Instructions to follow> Each line of the listing below must be set down exactly.

Data records>
——————

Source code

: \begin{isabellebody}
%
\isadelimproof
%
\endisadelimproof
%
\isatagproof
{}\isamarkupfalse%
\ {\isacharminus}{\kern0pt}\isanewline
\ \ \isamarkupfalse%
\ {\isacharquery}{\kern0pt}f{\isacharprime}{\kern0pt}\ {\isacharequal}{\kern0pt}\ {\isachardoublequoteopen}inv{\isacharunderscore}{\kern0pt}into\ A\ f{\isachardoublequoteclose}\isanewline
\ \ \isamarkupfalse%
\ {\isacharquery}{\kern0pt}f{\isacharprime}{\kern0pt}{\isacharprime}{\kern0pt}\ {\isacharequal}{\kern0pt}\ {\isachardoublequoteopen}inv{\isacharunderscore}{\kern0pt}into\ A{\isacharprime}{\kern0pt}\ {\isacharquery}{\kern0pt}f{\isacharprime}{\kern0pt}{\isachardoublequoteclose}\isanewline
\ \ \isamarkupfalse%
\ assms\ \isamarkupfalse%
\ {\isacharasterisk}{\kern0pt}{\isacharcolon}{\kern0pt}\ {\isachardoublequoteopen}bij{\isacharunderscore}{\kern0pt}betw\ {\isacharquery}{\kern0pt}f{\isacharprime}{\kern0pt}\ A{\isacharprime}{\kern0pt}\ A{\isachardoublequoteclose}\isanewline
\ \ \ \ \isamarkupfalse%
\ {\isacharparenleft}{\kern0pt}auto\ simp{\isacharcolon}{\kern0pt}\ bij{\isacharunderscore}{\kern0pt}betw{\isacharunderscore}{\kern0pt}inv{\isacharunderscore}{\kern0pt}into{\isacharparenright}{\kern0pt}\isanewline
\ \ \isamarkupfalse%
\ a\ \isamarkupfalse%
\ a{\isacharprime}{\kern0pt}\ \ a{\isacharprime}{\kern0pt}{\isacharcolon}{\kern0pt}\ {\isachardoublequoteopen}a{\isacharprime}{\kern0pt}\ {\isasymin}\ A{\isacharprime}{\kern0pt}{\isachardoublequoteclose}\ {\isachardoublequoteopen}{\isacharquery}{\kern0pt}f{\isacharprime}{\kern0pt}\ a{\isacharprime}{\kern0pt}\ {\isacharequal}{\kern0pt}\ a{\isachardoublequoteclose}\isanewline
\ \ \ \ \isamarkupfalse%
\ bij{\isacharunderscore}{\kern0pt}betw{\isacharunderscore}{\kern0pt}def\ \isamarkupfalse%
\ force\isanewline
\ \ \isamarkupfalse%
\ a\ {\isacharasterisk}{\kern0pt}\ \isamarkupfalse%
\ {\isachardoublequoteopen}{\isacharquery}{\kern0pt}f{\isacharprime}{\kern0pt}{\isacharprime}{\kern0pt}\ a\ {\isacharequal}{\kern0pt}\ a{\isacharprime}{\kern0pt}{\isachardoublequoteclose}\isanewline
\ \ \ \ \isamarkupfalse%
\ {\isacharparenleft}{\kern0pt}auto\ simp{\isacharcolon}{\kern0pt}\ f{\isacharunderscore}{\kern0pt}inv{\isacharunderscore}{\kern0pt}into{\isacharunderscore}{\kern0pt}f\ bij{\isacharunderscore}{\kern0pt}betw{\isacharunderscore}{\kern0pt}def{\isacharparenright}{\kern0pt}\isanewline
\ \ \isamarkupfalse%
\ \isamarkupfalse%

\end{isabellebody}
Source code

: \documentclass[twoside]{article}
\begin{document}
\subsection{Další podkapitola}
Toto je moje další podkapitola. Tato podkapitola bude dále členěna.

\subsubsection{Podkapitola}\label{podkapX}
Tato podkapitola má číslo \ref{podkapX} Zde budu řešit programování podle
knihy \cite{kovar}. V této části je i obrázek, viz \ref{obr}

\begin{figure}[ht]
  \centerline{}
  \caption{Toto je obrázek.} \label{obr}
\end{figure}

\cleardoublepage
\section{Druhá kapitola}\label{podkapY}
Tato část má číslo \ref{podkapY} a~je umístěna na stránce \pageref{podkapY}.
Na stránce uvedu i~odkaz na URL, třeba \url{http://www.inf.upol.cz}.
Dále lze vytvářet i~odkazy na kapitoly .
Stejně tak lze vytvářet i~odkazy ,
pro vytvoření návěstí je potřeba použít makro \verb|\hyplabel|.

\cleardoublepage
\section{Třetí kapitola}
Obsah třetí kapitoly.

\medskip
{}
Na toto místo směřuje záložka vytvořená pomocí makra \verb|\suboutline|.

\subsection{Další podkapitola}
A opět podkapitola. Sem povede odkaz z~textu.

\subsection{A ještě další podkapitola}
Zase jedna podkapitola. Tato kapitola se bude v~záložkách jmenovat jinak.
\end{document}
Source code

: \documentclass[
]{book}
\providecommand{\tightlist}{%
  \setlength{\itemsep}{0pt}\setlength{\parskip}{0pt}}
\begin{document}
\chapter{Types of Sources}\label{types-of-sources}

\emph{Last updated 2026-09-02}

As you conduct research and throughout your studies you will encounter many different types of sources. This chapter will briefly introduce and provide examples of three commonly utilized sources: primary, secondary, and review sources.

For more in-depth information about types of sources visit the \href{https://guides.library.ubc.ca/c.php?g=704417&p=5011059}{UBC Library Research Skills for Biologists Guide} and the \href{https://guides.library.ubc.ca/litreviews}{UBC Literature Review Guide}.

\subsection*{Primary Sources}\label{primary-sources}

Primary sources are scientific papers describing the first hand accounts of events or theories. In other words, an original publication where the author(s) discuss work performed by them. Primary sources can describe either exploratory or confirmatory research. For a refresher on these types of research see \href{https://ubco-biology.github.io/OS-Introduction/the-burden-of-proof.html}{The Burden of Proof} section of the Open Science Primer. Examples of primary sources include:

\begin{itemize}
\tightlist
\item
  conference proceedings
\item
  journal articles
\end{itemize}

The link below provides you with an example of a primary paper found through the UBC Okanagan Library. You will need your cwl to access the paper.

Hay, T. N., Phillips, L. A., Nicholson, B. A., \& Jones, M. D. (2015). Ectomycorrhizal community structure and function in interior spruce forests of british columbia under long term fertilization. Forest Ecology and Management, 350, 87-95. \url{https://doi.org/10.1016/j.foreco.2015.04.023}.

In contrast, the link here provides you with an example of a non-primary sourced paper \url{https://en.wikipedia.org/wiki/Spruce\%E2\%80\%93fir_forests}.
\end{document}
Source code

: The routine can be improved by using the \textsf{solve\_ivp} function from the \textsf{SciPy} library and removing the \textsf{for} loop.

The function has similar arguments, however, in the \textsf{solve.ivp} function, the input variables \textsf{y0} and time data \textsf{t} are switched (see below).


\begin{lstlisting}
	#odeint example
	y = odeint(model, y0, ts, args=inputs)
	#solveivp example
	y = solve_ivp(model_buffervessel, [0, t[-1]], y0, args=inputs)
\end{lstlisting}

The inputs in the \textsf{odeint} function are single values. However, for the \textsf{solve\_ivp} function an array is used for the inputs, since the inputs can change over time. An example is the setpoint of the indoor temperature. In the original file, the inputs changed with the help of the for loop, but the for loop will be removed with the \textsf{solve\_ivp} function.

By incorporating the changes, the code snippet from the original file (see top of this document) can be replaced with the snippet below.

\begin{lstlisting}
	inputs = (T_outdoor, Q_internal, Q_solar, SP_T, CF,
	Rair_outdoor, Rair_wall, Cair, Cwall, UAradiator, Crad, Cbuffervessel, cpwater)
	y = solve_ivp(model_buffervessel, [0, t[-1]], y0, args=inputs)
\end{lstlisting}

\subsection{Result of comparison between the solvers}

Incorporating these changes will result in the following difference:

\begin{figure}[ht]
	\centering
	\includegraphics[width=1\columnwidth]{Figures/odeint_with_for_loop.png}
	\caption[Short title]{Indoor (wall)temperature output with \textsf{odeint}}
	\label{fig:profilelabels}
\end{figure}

——————

Reply>
Source code

: \begin{isabellebody}
%
\isadelimproof
%
\endisadelimproof
%
\isatagproof
{}\isamarkupfalse%
\ {\isacharminus}{\kern0pt}\isanewline
\ \ \isamarkupfalse%
\ {\isacharquery}{\kern0pt}f{\isacharprime}{\kern0pt}\ {\isacharequal}{\kern0pt}\ {\isachardoublequoteopen}inv{\isacharunderscore}{\kern0pt}into\ A\ f{\isachardoublequoteclose}\isanewline
\ \ \isamarkupfalse%
\ {\isacharquery}{\kern0pt}f{\isacharprime}{\kern0pt}{\isacharprime}{\kern0pt}\ {\isacharequal}{\kern0pt}\ {\isachardoublequoteopen}inv{\isacharunderscore}{\kern0pt}into\ A{\isacharprime}{\kern0pt}\ {\isacharquery}{\kern0pt}f{\isacharprime}{\kern0pt}{\isachardoublequoteclose}\isanewline
\ \ \isamarkupfalse%
\ assms\ \isamarkupfalse%
\ {\isacharasterisk}{\kern0pt}{\isacharcolon}{\kern0pt}\ {\isachardoublequoteopen}bij{\isacharunderscore}{\kern0pt}betw\ {\isacharquery}{\kern0pt}f{\isacharprime}{\kern0pt}\ A{\isacharprime}{\kern0pt}\ A{\isachardoublequoteclose}\isanewline
\ \ \ \ \isamarkupfalse%
\ {\isacharparenleft}{\kern0pt}auto\ simp{\isacharcolon}{\kern0pt}\ bij{\isacharunderscore}{\kern0pt}betw{\isacharunderscore}{\kern0pt}inv{\isacharunderscore}{\kern0pt}into{\isacharparenright}{\kern0pt}\isanewline
\ \ \isamarkupfalse%
\ a\ \isamarkupfalse%
\ a{\isacharprime}{\kern0pt}\ \ a{\isacharprime}{\kern0pt}{\isacharcolon}{\kern0pt}\ {\isachardoublequoteopen}a{\isacharprime}{\kern0pt}\ {\isasymin}\ A{\isacharprime}{\kern0pt}{\isachardoublequoteclose}\ {\isachardoublequoteopen}{\isacharquery}{\kern0pt}f{\isacharprime}{\kern0pt}\ a{\isacharprime}{\kern0pt}\ {\isacharequal}{\kern0pt}\ a{\isachardoublequoteclose}\isanewline
\ \ \ \ \isamarkupfalse%
\ bij{\isacharunderscore}{\kern0pt}betw{\isacharunderscore}{\kern0pt}def\ \isamarkupfalse%
\ force\isanewline
\ \ \isamarkupfalse%
\ a\ {\isacharasterisk}{\kern0pt}\ \isamarkupfalse%
\ {\isachardoublequoteopen}{\isacharquery}{\kern0pt}f{\isacharprime}{\kern0pt}{\isacharprime}{\kern0pt}\ a\ {\isacharequal}{\kern0pt}\ a{\isacharprime}{\kern0pt}{\isachardoublequoteclose}\isanewline
\ \ \ \ \isamarkupfalse%
\ {\isacharparenleft}{\kern0pt}auto\ simp{\isacharcolon}{\kern0pt}\ f{\isacharunderscore}{\kern0pt}inv{\isacharunderscore}{\kern0pt}into{\isacharunderscore}{\kern0pt}f\ bij{\isacharunderscore}{\kern0pt}betw{\isacharunderscore}{\kern0pt}def{\isacharparenright}{\kern0pt}\isanewline
\ \ \isamarkupfalse%
\ \isamarkupfalse%

\end{isabellebody}
Source code

: \documentclass[twoside]{article}
\begin{document}
\subsection{Další podkapitola}
Toto je moje další podkapitola. Tato podkapitola bude dále členěna.

\subsubsection{Podkapitola}\label{podkapX}
Tato podkapitola má číslo \ref{podkapX} Zde budu řešit programování podle
knihy \cite{kovar}. V této části je i obrázek, viz \ref{obr}

\begin{figure}[ht]
  \centerline{}
  \caption{Toto je obrázek.} \label{obr}
\end{figure}

\cleardoublepage
\section{Druhá kapitola}\label{podkapY}
Tato část má číslo \ref{podkapY} a~je umístěna na stránce \pageref{podkapY}.
Na stránce uvedu i~odkaz na URL, třeba \url{http://www.inf.upol.cz}.
Dále lze vytvářet i~odkazy na kapitoly .
Stejně tak lze vytvářet i~odkazy ,
pro vytvoření návěstí je potřeba použít makro \verb|\hyplabel|.

\cleardoublepage
\section{Třetí kapitola}
Obsah třetí kapitoly.

\medskip
{}
Na toto místo směřuje záložka vytvořená pomocí makra \verb|\suboutline|.

\subsection{Další podkapitola}
A opět podkapitola. Sem povede odkaz z~textu.

\subsection{A ještě další podkapitola}
Zase jedna podkapitola. Tato kapitola se bude v~záložkách jmenovat jinak.
\end{document}
Source code

: \documentclass[
]{book}
\providecommand{\tightlist}{%
  \setlength{\itemsep}{0pt}\setlength{\parskip}{0pt}}
\begin{document}
\chapter{Types of Sources}\label{types-of-sources}

\emph{Last updated 2026-09-02}

As you conduct research and throughout your studies you will encounter many different types of sources. This chapter will briefly introduce and provide examples of three commonly utilized sources: primary, secondary, and review sources.

For more in-depth information about types of sources visit the \href{https://guides.library.ubc.ca/c.php?g=704417&p=5011059}{UBC Library Research Skills for Biologists Guide} and the \href{https://guides.library.ubc.ca/litreviews}{UBC Literature Review Guide}.

\subsection*{Primary Sources}\label{primary-sources}

Primary sources are scientific papers describing the first hand accounts of events or theories. In other words, an original publication where the author(s) discuss work performed by them. Primary sources can describe either exploratory or confirmatory research. For a refresher on these types of research see \href{https://ubco-biology.github.io/OS-Introduction/the-burden-of-proof.html}{The Burden of Proof} section of the Open Science Primer. Examples of primary sources include:

\begin{itemize}
\tightlist
\item
  conference proceedings
\item
  journal articles
\end{itemize}

The link below provides you with an example of a primary paper found through the UBC Okanagan Library. You will need your cwl to access the paper.

Hay, T. N., Phillips, L. A., Nicholson, B. A., \& Jones, M. D. (2015). Ectomycorrhizal community structure and function in interior spruce forests of british columbia under long term fertilization. Forest Ecology and Management, 350, 87-95. \url{https://doi.org/10.1016/j.foreco.2015.04.023}.

In contrast, the link here provides you with an example of a non-primary sourced paper \url{https://en.wikipedia.org/wiki/Spruce\%E2\%80\%93fir_forests}.
\end{document}
Source code

: The routine can be improved by using the \textsf{solve\_ivp} function from the \textsf{SciPy} library and removing the \textsf{for} loop.

The function has similar arguments, however, in the \textsf{solve.ivp} function, the input variables \textsf{y0} and time data \textsf{t} are switched (see below).


\begin{lstlisting}
	#odeint example
	y = odeint(model, y0, ts, args=inputs)
	#solveivp example
	y = solve_ivp(model_buffervessel, [0, t[-1]], y0, args=inputs)
\end{lstlisting}

The inputs in the \textsf{odeint} function are single values. However, for the \textsf{solve\_ivp} function an array is used for the inputs, since the inputs can change over time. An example is the setpoint of the indoor temperature. In the original file, the inputs changed with the help of the for loop, but the for loop will be removed with the \textsf{solve\_ivp} function.

By incorporating the changes, the code snippet from the original file (see top of this document) can be replaced with the snippet below.

\begin{lstlisting}
	inputs = (T_outdoor, Q_internal, Q_solar, SP_T, CF,
	Rair_outdoor, Rair_wall, Cair, Cwall, UAradiator, Crad, Cbuffervessel, cpwater)
	y = solve_ivp(model_buffervessel, [0, t[-1]], y0, args=inputs)
\end{lstlisting}

\subsection{Result of comparison between the solvers}

Incorporating these changes will result in the following difference:

\begin{figure}[ht]
	\centering
	\includegraphics[width=1\columnwidth]{Figures/odeint_with_for_loop.png}
	\caption[Short title]{Indoor (wall)temperature output with \textsf{odeint}}
	\label{fig:profilelabels}
\end{figure}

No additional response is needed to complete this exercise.